Enrique Pérez Campuzano writes,
I’m using a multilevel logistic model to predict the probabilities of internal migration in Mexico. My level 1 are persons and level two cities. I ran some analysis with a small sample of my dataset in R using lmer as you do. The model, I think, fits well, but I was wondering if the assumption of 50/50 for probabilities can be applied to data when the distribution of the response variable is not 50/50 or when the cutoff point is not 50. In my data only the .7% of population moved from a city to another one. In this kind of data, can we use the “divide by 4 rule” for the estimation of probabilities? or can we change the cutoff point to improve the coefficients in lmer command (for example logistic regression SPSS allows th change the cutoff point)?

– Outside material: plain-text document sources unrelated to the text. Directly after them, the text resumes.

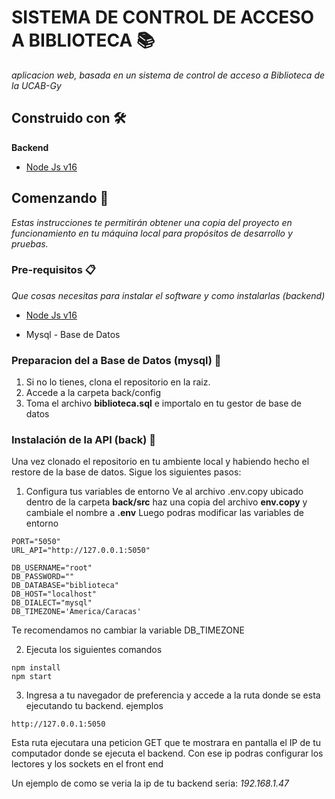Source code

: # SISTEMA DE CONTROL DE ACCESO A BIBLIOTECA 📚
  _aplicacion web, basada en un sistema de control de acceso a Biblioteca de la UCAB-Gy_
## Construido con 🛠️
  **Backend**
* [Node Js v16](https://nodejs.org/es/blog/release/v16.16.0)


## Comenzando 🚀

  
_Estas instrucciones te permitirán obtener una copia del proyecto en funcionamiento en tu máquina local para propósitos de desarrollo y pruebas._

### Pre-requisitos 📋

_Que cosas necesitas para instalar el software y como instalarlas (backend)_ 

* [Node Js v16](https://nodejs.org/es/blog/release/v16.16.0)

* Mysql - Base de Datos


### Preparacion del a Base de Datos (mysql)  🔧
1. Si no lo tienes, clona el repositorio en la raiz.
2. Accede a la carpeta back/config
3. Toma el archivo **biblioteca.sql** e importalo en tu gestor de base de datos
### Instalación de la API (back) 🔧


Una vez clonado el repositorio en tu ambiente local y habiendo hecho el restore de la base de datos. Sigue los siguientes pasos:

1. Configura tus variables de entorno
Ve al archivo .env.copy ubicado dentro de la carpeta **back/src** haz una copia del archivo  **env.copy**  y cambiale el nombre a **.env** Luego podras modificar las variables de entorno
```
PORT="5050"
URL_API="http://127.0.0.1:5050"

DB_USERNAME="root"
DB_PASSWORD=""
DB_DATABASE="biblioteca"
DB_HOST="localhost"
DB_DIALECT="mysql"
DB_TIMEZONE='America/Caracas'
```
Te recomendamos no cambiar la variable DB_TIMEZONE

2. Ejecuta los siguientes comandos

```
npm install
npm start
```
3. Ingresa a tu navegador de preferencia y accede a la ruta donde se esta ejecutando tu backend. ejemplos
```
http://127.0.0.1:5050
```
Esta ruta ejecutara una peticion GET que te mostrara en pantalla el IP de tu computador donde se ejecuta el backend. Con ese ip podras configurar los lectores y los sockets en el front end

Un ejemplo de como se veria la ip de tu backend seria:
_192.168.1.47_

Second, as I said, this small model is only the beginning. My real data are around 10,000,000 individuals from a special sample from the Mexican Census. Is any problem in estimations in this kind of samples? In think the computational problem is more or less solved because University of California at San Diego allows me to run the analysis in the supercomputing center.

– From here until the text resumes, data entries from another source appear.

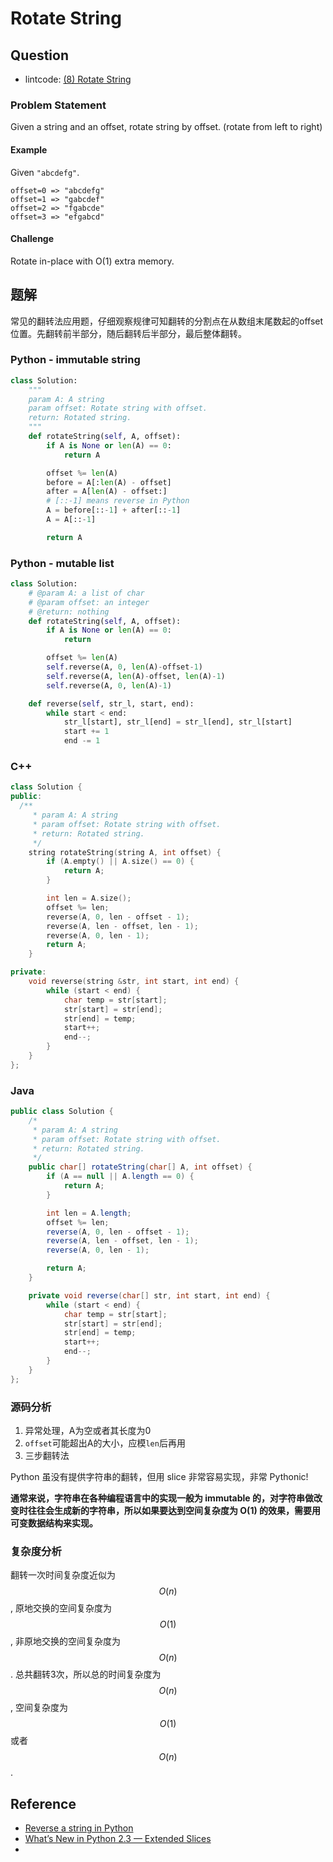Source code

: # Rotate String

## Question

- lintcode: [(8) Rotate String](http://www.lintcode.com/en/problem/rotate-string/)

### Problem Statement

Given a string and an offset, rotate string by offset. (rotate from left to
right)

#### Example

Given `"abcdefg"`.



    offset=0 => "abcdefg"
    offset=1 => "gabcdef"
    offset=2 => "fgabcde"
    offset=3 => "efgabcd"


#### Challenge

Rotate in-place with O(1) extra memory.

## 题解

常见的翻转法应用题，仔细观察规律可知翻转的分割点在从数组末尾数起的offset位置。先翻转前半部分，随后翻转后半部分，最后整体翻转。

### Python - immutable string

```python
class Solution:
    """
    param A: A string
    param offset: Rotate string with offset.
    return: Rotated string.
    """
    def rotateString(self, A, offset):
        if A is None or len(A) == 0:
            return A

        offset %= len(A)
        before = A[:len(A) - offset]
        after = A[len(A) - offset:]
        # [::-1] means reverse in Python
        A = before[::-1] + after[::-1]
        A = A[::-1]

        return A
```

### Python - mutable list

```python
class Solution:
    # @param A: a list of char
    # @param offset: an integer
    # @return: nothing
    def rotateString(self, A, offset):
        if A is None or len(A) == 0:
            return

        offset %= len(A)
        self.reverse(A, 0, len(A)-offset-1)
        self.reverse(A, len(A)-offset, len(A)-1)
        self.reverse(A, 0, len(A)-1)

    def reverse(self, str_l, start, end):
        while start < end:
            str_l[start], str_l[end] = str_l[end], str_l[start]
            start += 1
            end -= 1
```

### C++

```c++
class Solution {
public:
  /**
     * param A: A string
     * param offset: Rotate string with offset.
     * return: Rotated string.
     */
    string rotateString(string A, int offset) {
        if (A.empty() || A.size() == 0) {
            return A;
        }

        int len = A.size();
        offset %= len;
        reverse(A, 0, len - offset - 1);
        reverse(A, len - offset, len - 1);
        reverse(A, 0, len - 1);
        return A;
    }

private:
    void reverse(string &str, int start, int end) {
        while (start < end) {
            char temp = str[start];
            str[start] = str[end];
            str[end] = temp;
            start++;
            end--;
        }
    }
};
```

### Java

```java
public class Solution {
    /*
     * param A: A string
     * param offset: Rotate string with offset.
     * return: Rotated string.
     */
    public char[] rotateString(char[] A, int offset) {
        if (A == null || A.length == 0) {
            return A;
        }

        int len = A.length;
        offset %= len;
        reverse(A, 0, len - offset - 1);
        reverse(A, len - offset, len - 1);
        reverse(A, 0, len - 1);

        return A;
    }

    private void reverse(char[] str, int start, int end) {
        while (start < end) {
            char temp = str[start];
            str[start] = str[end];
            str[end] = temp;
            start++;
            end--;
        }
    }
};
```

### 源码分析

1. 异常处理，A为空或者其长度为0
2. `offset`可能超出A的大小，应模`len`后再用
3. 三步翻转法

Python 虽没有提供字符串的翻转，但用 slice 非常容易实现，非常 Pythonic!

**通常来说，字符串在各种编程语言中的实现一般为 immutable 的，对字符串做改变时往往会生成新的字符串，所以如果要达到空间复杂度为 O(1) 的效果，需要用可变数据结构来实现。**

### 复杂度分析

翻转一次时间复杂度近似为 $$O(n)$$, 原地交换的空间复杂度为 $$O(1)$$, 非原地交换的空间复杂度为 $$O(n)$$. 总共翻转3次，所以总的时间复杂度为 $$O(n)$$, 空间复杂度为 $$O(1)$$ 或者 $$O(n)$$.

## Reference

- [Reverse a string in Python](http://stackoverflow.com/questions/931092/reverse-a-string-in-python)
- [What’s New in Python 2.3 — Extended Slices](https://docs.python.org/2/whatsnew/2.3.html#extended-slices)
-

1. That’s right, when the probabilities are far from 1/2, you can’t use the divide-by-4 rule. See Section 5.7 of our book for discussions of how to compute the appropriate probability changes.

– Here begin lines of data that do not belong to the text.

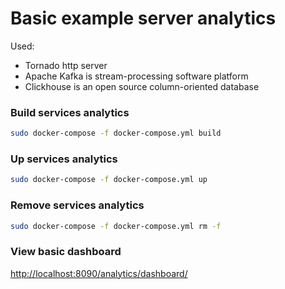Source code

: # Basic example server analytics

Used:
 - Tornado http server
 - Apache Kafka is stream-processing software platform
 - Clickhouse is an open source column-oriented database


### Build services analytics
```bash
sudo docker-compose -f docker-compose.yml build
```

### Up services analytics
```bash
sudo docker-compose -f docker-compose.yml up
```

### Remove services analytics
```bash
sudo docker-compose -f docker-compose.yml rm -f
```

### View basic dashboard
[http://localhost:8090/analytics/dashboard/](http://localhost:8090/analytics/dashboard/)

2. I’m pretty sure that R will choke on datasets of size 10 million; you might try Stata. (We have some example code in Appendix C on fitting multilevel models in Stata and other languages.) Another way to look at it is, if you have 10 million data points, you can probably start by fitting a model separately to different subsets of the data–that’s how I’d probably go. You can fit the separate multilevel models for different demographic groups, then postprocess in some way, for example using plots or second-level regressions fit to the estimated coefficients.